Krush The Enemy (Housecore Records) lets all of Warbeast’s hell break loose on the record’s opener and title track, with a high-pitched howl (reminiscent of say, ‘Cowboys From Hell’) and a virtual funnel cloud of traditional-sounding thrash riffing, courtesy of the twin guitar attack of Scott Shelby and the now-replaced Rick Perry. The vocal style is, for the most part, taken straight out of the thrash handbook, yet occasionally bears a sort of harshness not seen very often in the approach of other newer bands of the genre. That seems to work perfectly fine here, although the ripping-and-tearing presence of Bruce Corbitt’s mosh-inducing rants sometimes tend to bleed all over the place too loudly, distracting from the big picture. However, while not necessarily re-inventing the battered thrash wheel with Krush the Enemy, Warbeast carry a pretty effective mode of attack throughout the record’s duration. Further proof of this can be witnessed with songs like “The Plague At Hand”, the jaw-breaking “Scorched Earth Policy” and the sample-laden, all-out throwdown of the album’s closer, “We Are The Vultures”, all of which appear to declare that Warbeast will indeed destroy all those who doubt, leaving no stone unturned…for the enemy shall truly be crushed under feet of a denim and leather-clad army.
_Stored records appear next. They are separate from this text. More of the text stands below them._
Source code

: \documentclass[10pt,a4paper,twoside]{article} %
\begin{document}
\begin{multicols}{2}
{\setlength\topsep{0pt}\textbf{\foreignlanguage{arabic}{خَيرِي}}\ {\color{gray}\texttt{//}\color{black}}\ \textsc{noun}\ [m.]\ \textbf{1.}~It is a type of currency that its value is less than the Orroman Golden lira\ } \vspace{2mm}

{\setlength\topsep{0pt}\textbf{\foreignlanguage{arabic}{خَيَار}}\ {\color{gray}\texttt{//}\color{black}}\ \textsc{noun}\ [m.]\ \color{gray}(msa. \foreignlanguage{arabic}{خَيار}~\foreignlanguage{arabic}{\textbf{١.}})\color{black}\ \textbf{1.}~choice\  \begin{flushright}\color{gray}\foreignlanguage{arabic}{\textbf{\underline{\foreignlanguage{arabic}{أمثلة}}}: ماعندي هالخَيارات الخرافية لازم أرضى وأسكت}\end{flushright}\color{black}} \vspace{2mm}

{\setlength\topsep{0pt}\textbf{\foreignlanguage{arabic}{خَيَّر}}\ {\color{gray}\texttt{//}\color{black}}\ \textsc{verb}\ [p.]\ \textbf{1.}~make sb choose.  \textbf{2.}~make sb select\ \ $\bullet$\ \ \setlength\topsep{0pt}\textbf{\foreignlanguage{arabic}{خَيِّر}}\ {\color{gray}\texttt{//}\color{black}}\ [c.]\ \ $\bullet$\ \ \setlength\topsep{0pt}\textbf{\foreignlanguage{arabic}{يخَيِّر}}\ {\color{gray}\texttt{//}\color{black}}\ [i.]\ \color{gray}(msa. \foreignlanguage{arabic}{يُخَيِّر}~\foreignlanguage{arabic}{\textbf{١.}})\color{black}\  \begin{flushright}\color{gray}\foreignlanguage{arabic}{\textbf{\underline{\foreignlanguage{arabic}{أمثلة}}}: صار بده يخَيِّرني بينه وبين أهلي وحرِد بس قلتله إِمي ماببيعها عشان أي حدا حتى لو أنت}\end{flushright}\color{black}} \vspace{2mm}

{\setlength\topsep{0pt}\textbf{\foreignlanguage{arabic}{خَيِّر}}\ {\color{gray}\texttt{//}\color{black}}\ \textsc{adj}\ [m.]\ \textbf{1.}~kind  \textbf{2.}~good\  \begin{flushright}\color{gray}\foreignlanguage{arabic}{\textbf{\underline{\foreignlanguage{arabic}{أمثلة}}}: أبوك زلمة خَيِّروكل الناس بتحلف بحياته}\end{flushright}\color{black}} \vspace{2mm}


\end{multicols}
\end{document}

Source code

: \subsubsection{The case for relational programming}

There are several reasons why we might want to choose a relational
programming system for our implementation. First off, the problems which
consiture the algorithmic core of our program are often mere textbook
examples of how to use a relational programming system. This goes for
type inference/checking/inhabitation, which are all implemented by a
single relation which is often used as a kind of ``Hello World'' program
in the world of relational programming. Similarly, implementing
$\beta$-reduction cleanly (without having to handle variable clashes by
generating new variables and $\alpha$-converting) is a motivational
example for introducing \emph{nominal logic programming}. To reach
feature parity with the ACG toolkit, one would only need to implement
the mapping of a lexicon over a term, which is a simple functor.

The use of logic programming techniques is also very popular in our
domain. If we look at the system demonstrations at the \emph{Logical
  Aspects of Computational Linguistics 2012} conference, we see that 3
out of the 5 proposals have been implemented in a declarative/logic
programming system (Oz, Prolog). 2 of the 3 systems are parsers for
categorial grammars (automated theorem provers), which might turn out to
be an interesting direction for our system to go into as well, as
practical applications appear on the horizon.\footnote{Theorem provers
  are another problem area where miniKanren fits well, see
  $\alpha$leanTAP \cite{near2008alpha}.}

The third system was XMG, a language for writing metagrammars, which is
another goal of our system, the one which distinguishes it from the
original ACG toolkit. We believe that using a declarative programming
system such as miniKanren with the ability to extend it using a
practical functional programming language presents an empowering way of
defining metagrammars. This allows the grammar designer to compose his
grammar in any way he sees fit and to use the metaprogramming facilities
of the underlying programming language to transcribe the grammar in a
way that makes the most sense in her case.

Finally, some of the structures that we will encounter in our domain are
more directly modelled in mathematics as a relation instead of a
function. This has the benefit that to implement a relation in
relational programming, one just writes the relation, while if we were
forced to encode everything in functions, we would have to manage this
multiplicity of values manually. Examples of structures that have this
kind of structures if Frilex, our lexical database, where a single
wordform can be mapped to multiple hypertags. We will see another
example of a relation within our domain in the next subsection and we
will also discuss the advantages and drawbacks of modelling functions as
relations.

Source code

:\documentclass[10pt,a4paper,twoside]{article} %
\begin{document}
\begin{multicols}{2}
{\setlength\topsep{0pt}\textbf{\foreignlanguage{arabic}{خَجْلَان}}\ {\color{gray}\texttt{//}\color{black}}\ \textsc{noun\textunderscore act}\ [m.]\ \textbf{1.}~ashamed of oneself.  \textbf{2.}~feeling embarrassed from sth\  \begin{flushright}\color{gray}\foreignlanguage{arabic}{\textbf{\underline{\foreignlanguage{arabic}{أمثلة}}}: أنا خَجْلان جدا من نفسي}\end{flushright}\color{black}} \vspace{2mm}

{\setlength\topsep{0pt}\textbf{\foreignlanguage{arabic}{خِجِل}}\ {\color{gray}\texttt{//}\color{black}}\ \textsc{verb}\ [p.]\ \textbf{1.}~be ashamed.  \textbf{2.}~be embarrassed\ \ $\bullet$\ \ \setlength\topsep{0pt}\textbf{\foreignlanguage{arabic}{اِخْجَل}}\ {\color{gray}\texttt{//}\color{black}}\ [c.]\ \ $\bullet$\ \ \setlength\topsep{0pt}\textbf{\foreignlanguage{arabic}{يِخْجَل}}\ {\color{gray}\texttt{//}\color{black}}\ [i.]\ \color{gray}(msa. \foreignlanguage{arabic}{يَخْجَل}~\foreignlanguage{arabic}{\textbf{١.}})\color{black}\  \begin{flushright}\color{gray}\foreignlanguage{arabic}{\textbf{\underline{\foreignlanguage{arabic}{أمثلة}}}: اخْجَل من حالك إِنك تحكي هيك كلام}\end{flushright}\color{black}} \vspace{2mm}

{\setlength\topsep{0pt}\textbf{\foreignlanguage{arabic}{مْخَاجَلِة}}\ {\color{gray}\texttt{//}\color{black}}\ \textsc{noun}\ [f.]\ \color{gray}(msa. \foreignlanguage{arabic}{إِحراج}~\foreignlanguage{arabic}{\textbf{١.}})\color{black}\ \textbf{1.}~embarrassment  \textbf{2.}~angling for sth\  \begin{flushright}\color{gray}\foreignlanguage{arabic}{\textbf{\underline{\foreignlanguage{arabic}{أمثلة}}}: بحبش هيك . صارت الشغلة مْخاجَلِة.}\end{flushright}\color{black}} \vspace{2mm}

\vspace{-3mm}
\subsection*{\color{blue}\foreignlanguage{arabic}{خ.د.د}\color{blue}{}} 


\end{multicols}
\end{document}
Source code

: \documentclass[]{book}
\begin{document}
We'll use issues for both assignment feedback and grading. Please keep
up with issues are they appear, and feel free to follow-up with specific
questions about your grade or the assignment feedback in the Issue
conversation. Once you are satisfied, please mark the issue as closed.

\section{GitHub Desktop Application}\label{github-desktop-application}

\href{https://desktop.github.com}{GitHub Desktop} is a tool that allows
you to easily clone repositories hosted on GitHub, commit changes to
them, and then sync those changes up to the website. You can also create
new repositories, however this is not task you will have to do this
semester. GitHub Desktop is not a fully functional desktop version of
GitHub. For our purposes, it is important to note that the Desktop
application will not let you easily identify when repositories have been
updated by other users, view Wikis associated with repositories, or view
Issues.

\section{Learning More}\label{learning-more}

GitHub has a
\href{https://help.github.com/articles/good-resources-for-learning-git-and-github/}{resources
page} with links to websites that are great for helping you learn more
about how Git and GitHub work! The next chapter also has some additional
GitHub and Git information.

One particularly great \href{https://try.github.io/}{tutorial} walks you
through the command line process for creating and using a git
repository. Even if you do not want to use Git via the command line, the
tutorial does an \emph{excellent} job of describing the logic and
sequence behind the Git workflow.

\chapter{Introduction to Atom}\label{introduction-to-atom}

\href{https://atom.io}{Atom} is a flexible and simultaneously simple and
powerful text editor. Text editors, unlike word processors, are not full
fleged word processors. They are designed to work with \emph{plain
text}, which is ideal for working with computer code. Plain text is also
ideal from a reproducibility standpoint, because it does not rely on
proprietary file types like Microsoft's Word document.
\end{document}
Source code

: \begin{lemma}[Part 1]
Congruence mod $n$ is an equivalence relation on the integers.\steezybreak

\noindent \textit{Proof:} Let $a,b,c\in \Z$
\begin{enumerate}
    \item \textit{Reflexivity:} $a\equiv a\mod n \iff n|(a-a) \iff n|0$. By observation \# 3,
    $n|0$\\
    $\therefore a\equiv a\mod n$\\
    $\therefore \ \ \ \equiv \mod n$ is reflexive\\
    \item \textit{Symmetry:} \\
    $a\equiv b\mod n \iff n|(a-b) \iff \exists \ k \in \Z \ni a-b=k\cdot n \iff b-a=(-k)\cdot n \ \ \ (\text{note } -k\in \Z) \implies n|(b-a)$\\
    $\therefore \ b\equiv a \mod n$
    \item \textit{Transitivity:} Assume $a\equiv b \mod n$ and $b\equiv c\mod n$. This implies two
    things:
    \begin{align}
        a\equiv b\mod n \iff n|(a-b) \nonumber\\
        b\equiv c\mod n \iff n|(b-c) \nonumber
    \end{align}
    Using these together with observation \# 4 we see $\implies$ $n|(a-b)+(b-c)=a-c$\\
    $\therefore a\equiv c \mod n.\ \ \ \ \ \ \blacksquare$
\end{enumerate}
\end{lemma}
The only time Krush The Enemy loosens its metal-thrashing-mad grip is on “Stalker”, a song that differs in the ways of pacing and style, from the rest of the record. That is not to say it subtracts from the ferocity of the effort, but serves more as a merciful time allowing the listener to breathe. The album ends with a sound bite, a woman’s voice saying “In front of death, I thank you for your mercy, for having me freed from the terrible agony of torture.” Surely she wasn’t speaking to anyone in this band, otherwise, they would have drank all of her beer and thrown her into the pit to be swallowed in the fist-banging mosh abyss.